How does Jesus respond? He rebukes Peter as speaking for Satan (Matt 16:23). He says that the Messiah which Peter has in mind has nothing to do with the ways of God, but is based entirely on the ways of men. This is the Satanic Messiah.
Jesus then goes on to say that if we truly follow Him, we will follow Him into death and self-sacrifice (Matt 16:24-26), not into power, glory, self-advancement, and control over others.
The Spirit of the Anti-Christ
When we put all this together, then we also begin to understand the New Testament teaching about the anti-Christ.

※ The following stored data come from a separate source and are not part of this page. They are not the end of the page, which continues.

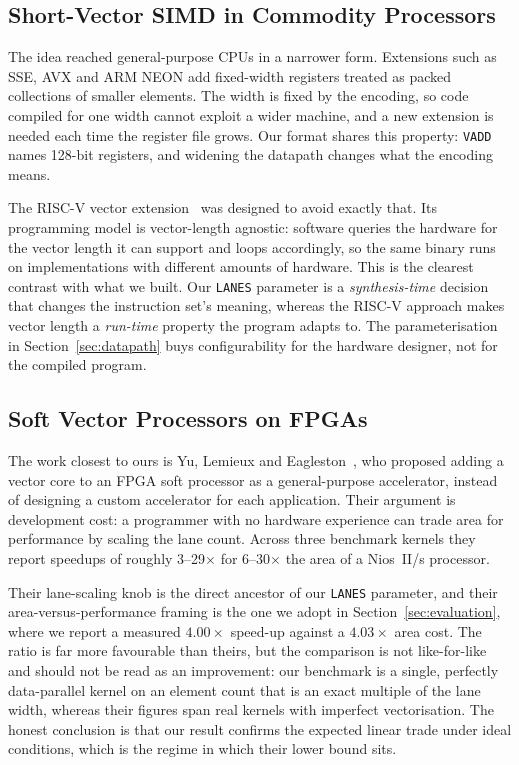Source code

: \subsection{Short-Vector SIMD in Commodity Processors}
The idea reached general-purpose CPUs in a narrower form. Extensions such as
SSE, AVX and ARM NEON add fixed-width registers treated as packed collections of
smaller elements. The width is fixed by the encoding, so code compiled for one
width cannot exploit a wider machine, and a new extension is needed each time
the register file grows. Our format shares this property: \texttt{VADD} names
128-bit registers, and widening the datapath changes what the encoding means.

The RISC-V vector extension~\cite{riscvvector} was designed to avoid exactly
that. Its programming model is vector-length agnostic: software queries the
hardware for the vector length it can support and loops accordingly, so the same
binary runs on implementations with different amounts of hardware. This is the
clearest contrast with what we built. Our \texttt{LANES} parameter is a
\emph{synthesis-time} decision that changes the instruction set's meaning,
whereas the RISC-V approach makes vector length a \emph{run-time} property the
program adapts to. The parameterisation in Section~\ref{sec:datapath} buys
configurability for the hardware designer, not for the compiled program.

\subsection{Soft Vector Processors on FPGAs}
The work closest to ours is Yu, Lemieux and Eagleston~\cite{yu2008soft}, who
proposed adding a vector core to an FPGA soft processor as a general-purpose
accelerator, instead of designing a custom accelerator for each application.
Their argument is development cost: a programmer with no hardware experience can
trade area for performance by scaling the lane count. Across three benchmark
kernels they report speedups of roughly 3--29$\times$ for 6--30$\times$ the
area of a Nios~II/s processor.

Their lane-scaling knob is the direct ancestor of our \texttt{LANES} parameter,
and their area-versus-performance framing is the one we adopt in
Section~\ref{sec:evaluation}, where we report a measured $4.00\times$ speed-up
against a $4.03\times$ area cost. The ratio is far more favourable than theirs,
but the comparison is not like-for-like and should not be read as an
improvement: our benchmark is a single, perfectly data-parallel kernel on an
element count that is an exact multiple of the lane width, whereas their figures
span real kernels with imperfect vectorisation. The honest conclusion is that
our result confirms the expected linear trade under ideal conditions, which is
the regime in which their lower bound sits.
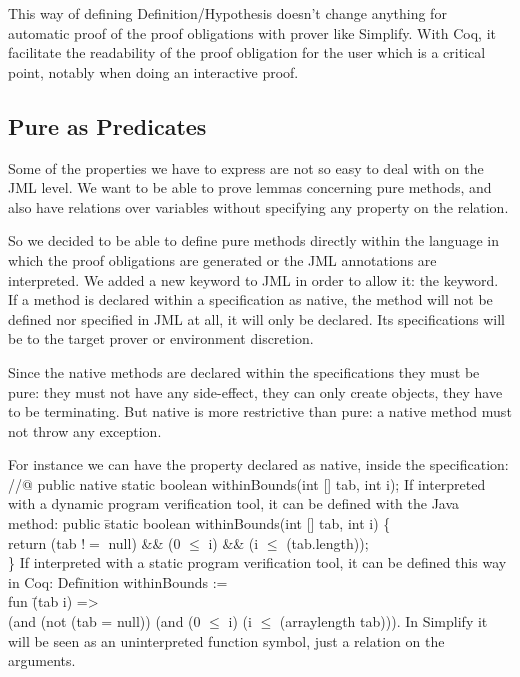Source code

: This way of defining Definition/Hypothesis doesn't change anything 
for automatic proof of the proof obligations with prover like Simplify. 
With Coq,
it facilitate the readability of the proof obligation for the user which 
is a critical point, notably when doing an interactive proof.

\subsection{Pure as Predicates}
Some of the properties we have to express are not so easy to deal with 
on the JML level. 
We want to be able to prove lemmas concerning pure methods, and also have 
relations over  variables without specifying any property on the relation. 

So we decided to be able to define pure methods directly within 
the language in which the proof 
obligations are generated or the JML annotations are interpreted. 
We added a new keyword to JML in order to allow it: the  keyword. 
If a method is declared within a specification as native, the method 
will not be defined nor specified
 in JML at all, it will only be declared. Its specifications will be 
to the target prover or environment discretion.

Since the native methods are declared within the specifications they must 
be pure: they must not have any side-effect, they can only create objects, 
they have to be terminating. 
But native is more restrictive than pure: 
a native method must not throw any exception.


For instance we can have the property  declared as native, 
inside the specification:
\btab
//@ public native static boolean withinBounds(int [] tab, int i); 
\etab
If interpreted with a dynamic program verification tool, it
can be defined with the Java method:
\btab
public \= static boolean withinBounds(int [] tab, int i) \{\+\\
    return (tab $!=$ null) \&\& (0 $\le$ i) \&\& (i $\le$ (tab.length));\-\\
\}
\etab
If interpreted with a static program verification tool,
it can be defined this way in Coq:
\btab
Def\=inition withinBounds := \+\\
fun \= (tab i) =>\+\\
       (and (not (tab = null)) (and (0 $\le$ i) (i $\le$ (arraylength tab))).
\etab
In Simplify it will be seen as an uninterpreted function symbol, 
just a relation on the arguments.

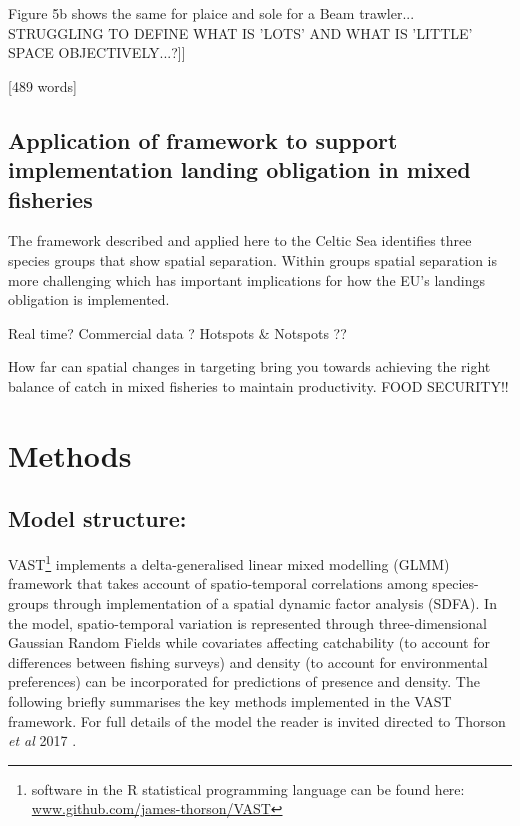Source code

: \documentclass{nature}
\begin{document}
\begin{linenumbers}
Figure 5b shows the same for plaice and sole for a Beam trawler...
STRUGGLING TO DEFINE WHAT IS 'LOTS' AND WHAT IS 'LITTLE' SPACE
OBJECTIVELY...?]]

[489 words]

\subsection{Application of framework to support implementation landing
	obligation in mixed fisheries}
The framework described and applied here to the Celtic Sea identifies three
species groups that show spatial separation. Within groups spatial separation
is more challenging which has important implications for how the EU's landings
obligation is implemented.


Real time?  Commercial data ?  Hotspots \& Notspots ??

How far can spatial changes in targeting bring you towards achieving the right
balance of catch in mixed fisheries to maintain productivity. FOOD SECURITY!!

\section*{Methods}

\subsection{Model structure:} 

VAST\footnote{software in the R statistical programming language can be found
	here: \url{www.github.com/james-thorson/VAST}} implements a
delta-generalised linear mixed modelling (GLMM) framework that takes account of
spatio-temporal correlations among species-groups through implementation of a
spatial dynamic factor analysis (SDFA).  In the model, spatio-temporal
variation is represented through three-dimensional Gaussian Random Fields while
covariates affecting catchability (to account for differences between fishing
surveys) and density (to account for environmental preferences) can be
incorporated for predictions of presence and density. The following briefly
summarises the key methods implemented in the VAST framework. For full details
of the model the reader is invited directed to Thorson \textit{et al} 2017
\cite{Thorson2017}.


\end{linenumbers}
\end{document}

If the Christ is the Suffering King who bleeds and dies for His enemies, who loves and accepts all, and who has no desire to control others but only to serve them, then any “Christ” which is used to defend war and violence toward enemies, to reject and divide from others, and to control and manipulate others for personal gain, is the anti-Christ.
Any portrayal of Christ that allows Jesus to accept the offers that Satan made to Jesus in Matthew 4 and Luke 4 is a false Christ, an anti-Christ, a Satanic Christ.
The Church and the Satanic Messiah
But has not the church accepted and adopted for ourselves the very things that Jesus rejected in Matthew 4 and Luke 4?
If so, are we not wanting, desiring, proclaiming, and following a false Christ, an anti-Christ … a Satanic Christ?
In many ways, the church has become just like Peter.
Though Peter understood that Jesus was the Christ, he did not understand what it meant for Jesus to be the Christ. The church has been making the same mistake ever since. The Messiah that Jesus rejected is often the Messiah that much of the church proclaims.
When we lust for power over others instead of giving power to others, we are following the Satanic Messiah.
When we desire to control the beliefs and behaviors of others instead of trusting that God will lead them as He leads us, we are following the Satanic Messiah.
When we call for the death of our enemies “in Jesus’ name” instead of seeking to serve our enemies in His name, we are following the Satanic Messiah.
When we chase after wealth, power, prestige, glory, and fame instead of choosing to love, give, bless, and forgive, we are following the Satanic Messiah.
Instead of helping people in hopeless situations, we give them authority figures who tell them what to do.
Instead of seeing that we are all brothers and sisters on this earth and that our struggle is not against flesh and blood, we create false divisions based on skin color, cultural traditions, religious preferences, and invisible geographical boundaries called “borders.”
Instead of seeking to be reconciled to our enemies, we seek revenge upon them by asking leaders to bomb them, kill them, or at the bare minimum, round them up and lock them away.
We cry out for freedom from oppression, not so that oppression can cease, but so that we ourselves can become the oppressors.
We vote in leaders who promise to change everything else so that we ourselves do not need to change.
The Satanic Messiah is alive and well, and I sometimes think he is worshipped and followed more than the one true Messiah, Jesus, our Suffering King.
Which Messiah do you worship, and why?